In the second line, 'extensions' is again a keyword, and 'gnomon' is where your company name goes. 'gnosl' is a prefix that is prepended to the Slim-generated functions. You see 'pxsl' in all the Pixar files, I use 'gnosl' analogously. Note - in the function definition section (third section) in a template file, you need to prepend 'gnosl's equivalent to every function you write.

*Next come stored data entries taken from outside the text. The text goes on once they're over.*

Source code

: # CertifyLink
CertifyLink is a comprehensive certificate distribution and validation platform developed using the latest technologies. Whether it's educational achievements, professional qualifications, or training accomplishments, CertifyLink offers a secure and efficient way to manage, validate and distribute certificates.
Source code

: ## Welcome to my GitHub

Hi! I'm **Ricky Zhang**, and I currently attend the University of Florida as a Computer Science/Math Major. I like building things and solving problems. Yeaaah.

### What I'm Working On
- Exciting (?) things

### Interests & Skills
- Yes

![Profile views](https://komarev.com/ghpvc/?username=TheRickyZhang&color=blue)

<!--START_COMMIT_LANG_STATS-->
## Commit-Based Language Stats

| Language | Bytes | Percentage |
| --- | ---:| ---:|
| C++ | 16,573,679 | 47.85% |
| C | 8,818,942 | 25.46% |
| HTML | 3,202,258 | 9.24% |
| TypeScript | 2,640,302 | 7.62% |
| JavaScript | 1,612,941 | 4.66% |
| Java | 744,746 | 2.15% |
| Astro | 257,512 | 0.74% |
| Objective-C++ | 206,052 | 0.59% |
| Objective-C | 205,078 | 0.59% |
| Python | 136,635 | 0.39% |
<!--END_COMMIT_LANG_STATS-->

So, in summary, 'gnomonsr', 'gnomon' and 'gnosl' are keywords specific to me, and of those, I'd use 'gnosl' again in function
definitions. Also, note the ' {' at the end of the lines. These open braces will get closed at the end of our template files - the last
two lines in any template .slim file will therefore have to be
}
}
- one or more template definitions. A template is a self-contained function (which usually takes inputs) with an output of a specific type. So there can be float templates, color/point/normal/vector templates, shadingmodel (surface) templates, displacement templates, light templates, volume templates, environment templates and manifold templates. From this list you can see that a rich ecosystem of functions can be built around these templates. These functions are meant to be used with (connected to) each other. This is why templates are a powerful idea - instead of cramming a lot of unrelated functions into a single .sl file, keep them all as separate entities which the user [not the shader writer] can hook up in endless ways.

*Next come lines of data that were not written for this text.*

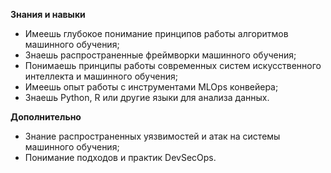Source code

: **Знания и навыки**

- Имеешь глубокое понимание принципов работы алгоритмов машинного обучения;
- Знаешь распространенные фреймворки машинного обучения;
- Понимаешь принципы работы современных систем искусственного интеллекта и машинного обучения;
- Имеешь опыт работы с инструментами MLOps конвейера;
- Знаешь Python, R или другие языки для анализа данных.

**Дополнительно**

- Знание распространенных уязвимостей и атак на системы машинного обучения;
- Понимание подходов и практик DevSecOps.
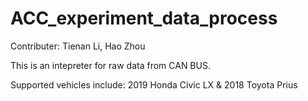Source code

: # ACC_experiment_data_process


Contributer: Tienan Li, Hao Zhou

This is an intepreter for raw data from CAN BUS. 

Supported vehicles include:
2019 Honda Civic LX &
2018 Toyota Prius
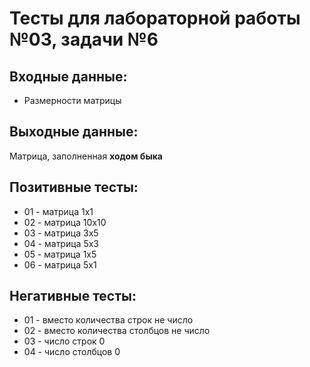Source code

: # Тесты для лабораторной работы №03, задачи №6

## Входные данные:
- Размерности матрицы

## Выходные данные:
Матрица, заполненная __ходом быка__

## Позитивные тесты:
- 01 - матрица 1х1
- 02 - матрица 10х10
- 03 - матрица 3х5
- 04 - матрица 5х3
- 05 - матрица 1х5
- 06 - матрица 5х1

## Негативные тесты:
- 01 - вместо количества строк не число
- 02 - вместо количества столбцов не число
- 03 - число строк 0
- 04 - число столбцов 0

Each template has a header followed by two components. The header looks like this:
template shadingmodel Const {
description "Slim version of the constant.sl shader"
The word 'template' is a keyword. This is followed by the template's type (what it computes - see the list above), and its name (which will
appear in the Slim menu). The single open '{' will have to be closed at the end of the template definition.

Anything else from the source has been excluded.